▶ [Task goal]:
Among the entries below, take the line with "physikalischen Argumentation beteiligt." and the line with "Die Nutzung von", and output them and every line between them exactly, with nothing else.

▶ [Input records]:
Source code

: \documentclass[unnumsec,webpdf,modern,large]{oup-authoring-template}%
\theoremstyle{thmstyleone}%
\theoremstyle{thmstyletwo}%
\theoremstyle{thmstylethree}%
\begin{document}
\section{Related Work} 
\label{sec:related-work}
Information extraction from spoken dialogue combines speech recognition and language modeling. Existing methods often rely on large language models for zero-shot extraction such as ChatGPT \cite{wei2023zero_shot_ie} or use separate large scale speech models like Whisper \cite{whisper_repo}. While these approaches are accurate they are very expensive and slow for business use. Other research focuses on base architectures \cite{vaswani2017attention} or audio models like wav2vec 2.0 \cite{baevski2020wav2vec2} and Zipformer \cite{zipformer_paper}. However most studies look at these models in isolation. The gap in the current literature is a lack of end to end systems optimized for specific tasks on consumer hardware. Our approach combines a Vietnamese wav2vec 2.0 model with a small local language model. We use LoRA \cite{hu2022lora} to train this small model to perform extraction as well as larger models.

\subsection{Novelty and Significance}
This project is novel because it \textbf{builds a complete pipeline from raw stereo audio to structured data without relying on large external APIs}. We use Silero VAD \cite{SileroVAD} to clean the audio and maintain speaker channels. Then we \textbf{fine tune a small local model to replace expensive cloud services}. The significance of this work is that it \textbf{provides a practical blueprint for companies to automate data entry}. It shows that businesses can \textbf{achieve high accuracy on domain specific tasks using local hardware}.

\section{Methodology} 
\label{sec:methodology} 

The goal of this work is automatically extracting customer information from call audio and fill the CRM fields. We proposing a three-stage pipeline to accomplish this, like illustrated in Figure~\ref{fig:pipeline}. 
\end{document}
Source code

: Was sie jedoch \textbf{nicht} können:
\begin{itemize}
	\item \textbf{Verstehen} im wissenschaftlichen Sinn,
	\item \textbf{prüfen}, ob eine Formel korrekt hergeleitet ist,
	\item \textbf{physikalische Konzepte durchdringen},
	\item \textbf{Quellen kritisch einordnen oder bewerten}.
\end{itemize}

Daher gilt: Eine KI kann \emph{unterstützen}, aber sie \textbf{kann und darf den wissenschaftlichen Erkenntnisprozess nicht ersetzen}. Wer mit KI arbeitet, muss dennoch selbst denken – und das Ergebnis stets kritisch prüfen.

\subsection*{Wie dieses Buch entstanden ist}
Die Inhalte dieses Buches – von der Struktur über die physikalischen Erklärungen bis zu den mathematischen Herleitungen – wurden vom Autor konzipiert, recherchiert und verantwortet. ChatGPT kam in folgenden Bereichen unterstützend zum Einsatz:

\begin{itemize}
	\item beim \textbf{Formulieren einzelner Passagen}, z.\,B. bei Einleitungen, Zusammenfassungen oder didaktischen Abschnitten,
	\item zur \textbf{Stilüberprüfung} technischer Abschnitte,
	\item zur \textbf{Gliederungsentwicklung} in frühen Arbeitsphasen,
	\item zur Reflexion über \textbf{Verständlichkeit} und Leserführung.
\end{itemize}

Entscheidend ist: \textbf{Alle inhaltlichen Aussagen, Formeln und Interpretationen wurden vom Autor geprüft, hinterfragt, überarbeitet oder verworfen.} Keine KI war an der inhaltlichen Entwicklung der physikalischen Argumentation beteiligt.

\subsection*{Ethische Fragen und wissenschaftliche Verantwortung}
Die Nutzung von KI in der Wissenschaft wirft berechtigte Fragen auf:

---

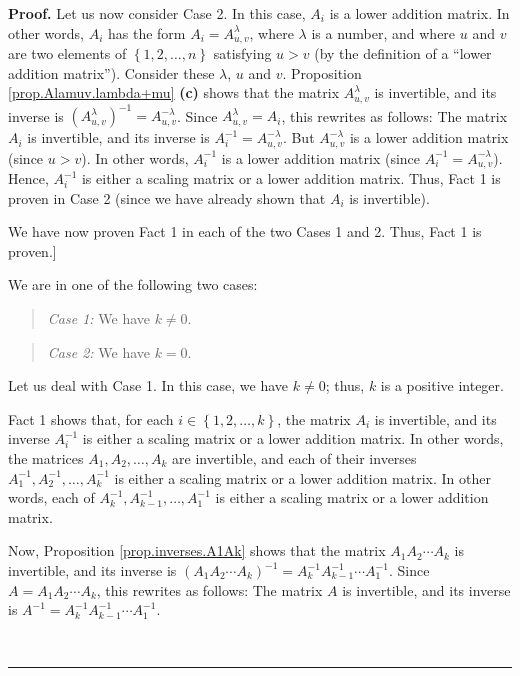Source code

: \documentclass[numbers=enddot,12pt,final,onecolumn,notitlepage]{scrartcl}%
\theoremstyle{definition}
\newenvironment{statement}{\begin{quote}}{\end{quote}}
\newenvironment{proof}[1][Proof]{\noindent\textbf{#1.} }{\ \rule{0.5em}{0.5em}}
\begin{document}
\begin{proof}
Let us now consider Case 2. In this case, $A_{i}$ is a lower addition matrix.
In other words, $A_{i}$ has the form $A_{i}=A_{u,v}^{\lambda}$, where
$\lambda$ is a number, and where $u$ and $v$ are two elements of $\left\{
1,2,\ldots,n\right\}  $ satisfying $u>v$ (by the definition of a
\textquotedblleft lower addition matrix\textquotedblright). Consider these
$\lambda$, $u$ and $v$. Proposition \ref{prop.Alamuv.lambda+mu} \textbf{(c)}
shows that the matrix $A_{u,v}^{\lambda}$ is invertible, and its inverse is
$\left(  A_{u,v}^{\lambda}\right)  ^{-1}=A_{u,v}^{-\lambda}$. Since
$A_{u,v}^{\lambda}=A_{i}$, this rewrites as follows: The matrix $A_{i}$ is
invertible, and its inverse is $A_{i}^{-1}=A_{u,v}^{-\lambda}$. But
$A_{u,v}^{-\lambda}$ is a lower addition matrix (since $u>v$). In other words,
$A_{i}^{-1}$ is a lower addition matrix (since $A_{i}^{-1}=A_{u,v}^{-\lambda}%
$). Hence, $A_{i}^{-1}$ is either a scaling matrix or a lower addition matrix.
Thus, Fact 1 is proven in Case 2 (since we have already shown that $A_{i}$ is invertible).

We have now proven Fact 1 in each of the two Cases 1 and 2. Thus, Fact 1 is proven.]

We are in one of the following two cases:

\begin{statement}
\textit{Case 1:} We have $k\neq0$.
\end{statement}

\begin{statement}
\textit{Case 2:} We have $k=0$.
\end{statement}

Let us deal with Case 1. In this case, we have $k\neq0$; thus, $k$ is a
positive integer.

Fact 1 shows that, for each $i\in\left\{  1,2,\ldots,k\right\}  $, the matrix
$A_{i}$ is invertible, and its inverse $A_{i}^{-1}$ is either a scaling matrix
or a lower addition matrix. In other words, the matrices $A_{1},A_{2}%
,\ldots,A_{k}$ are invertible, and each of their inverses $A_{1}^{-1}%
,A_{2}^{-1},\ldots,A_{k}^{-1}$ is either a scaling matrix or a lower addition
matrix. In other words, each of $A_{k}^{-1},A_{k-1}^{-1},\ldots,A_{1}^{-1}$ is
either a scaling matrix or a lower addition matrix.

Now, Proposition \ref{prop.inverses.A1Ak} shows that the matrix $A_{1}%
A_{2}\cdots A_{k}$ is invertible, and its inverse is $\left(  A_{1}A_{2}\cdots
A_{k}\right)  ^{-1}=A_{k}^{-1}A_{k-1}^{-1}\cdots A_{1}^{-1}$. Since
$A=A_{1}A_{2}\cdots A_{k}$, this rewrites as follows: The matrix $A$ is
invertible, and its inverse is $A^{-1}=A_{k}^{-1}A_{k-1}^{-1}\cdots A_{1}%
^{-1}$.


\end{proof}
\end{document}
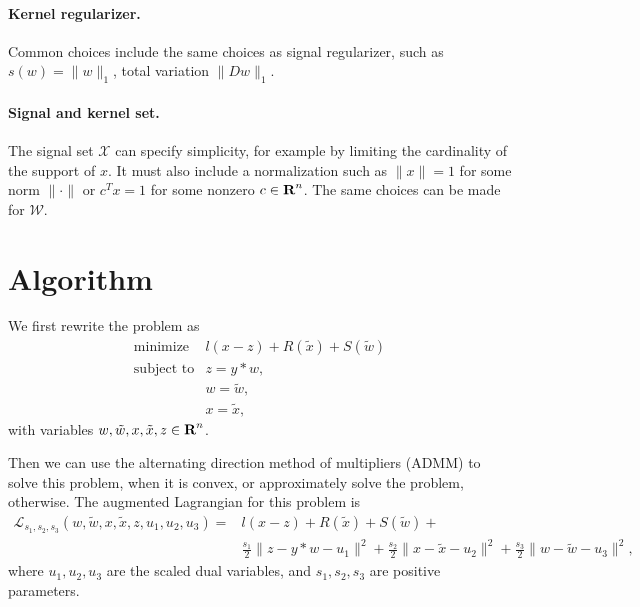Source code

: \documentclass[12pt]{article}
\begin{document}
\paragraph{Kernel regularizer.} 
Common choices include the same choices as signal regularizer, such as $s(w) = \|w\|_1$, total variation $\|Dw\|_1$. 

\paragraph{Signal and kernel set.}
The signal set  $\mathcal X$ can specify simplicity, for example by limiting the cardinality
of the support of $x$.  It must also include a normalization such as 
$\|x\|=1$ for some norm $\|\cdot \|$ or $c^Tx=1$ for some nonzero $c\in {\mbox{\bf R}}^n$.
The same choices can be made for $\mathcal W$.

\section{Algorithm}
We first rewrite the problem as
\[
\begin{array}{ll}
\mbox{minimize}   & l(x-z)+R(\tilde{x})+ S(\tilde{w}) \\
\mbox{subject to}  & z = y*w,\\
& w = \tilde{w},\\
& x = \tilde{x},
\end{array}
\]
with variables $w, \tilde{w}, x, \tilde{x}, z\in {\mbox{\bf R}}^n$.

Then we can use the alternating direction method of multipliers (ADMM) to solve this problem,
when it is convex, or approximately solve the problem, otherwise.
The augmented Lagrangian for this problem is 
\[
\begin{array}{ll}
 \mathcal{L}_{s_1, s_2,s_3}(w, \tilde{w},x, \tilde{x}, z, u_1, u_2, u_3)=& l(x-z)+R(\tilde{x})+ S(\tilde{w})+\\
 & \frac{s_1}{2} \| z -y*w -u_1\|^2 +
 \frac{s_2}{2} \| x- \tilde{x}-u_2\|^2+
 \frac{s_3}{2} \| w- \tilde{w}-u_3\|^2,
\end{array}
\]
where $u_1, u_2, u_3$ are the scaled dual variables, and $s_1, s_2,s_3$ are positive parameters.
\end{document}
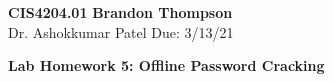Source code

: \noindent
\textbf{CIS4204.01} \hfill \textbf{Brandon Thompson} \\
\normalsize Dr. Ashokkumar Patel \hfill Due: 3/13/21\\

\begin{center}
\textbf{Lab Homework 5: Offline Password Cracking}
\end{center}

▶ [Response area]:
Entscheidend ist: \textbf{Alle inhaltlichen Aussagen, Formeln und Interpretationen wurden vom Autor geprüft, hinterfragt, überarbeitet oder verworfen.} Keine KI war an der inhaltlichen Entwicklung der physikalischen Argumentation beteiligt.

\subsection*{Ethische Fragen und wissenschaftliche Verantwortung}
Die Nutzung von KI in der Wissenschaft wirft berechtigte Fragen auf:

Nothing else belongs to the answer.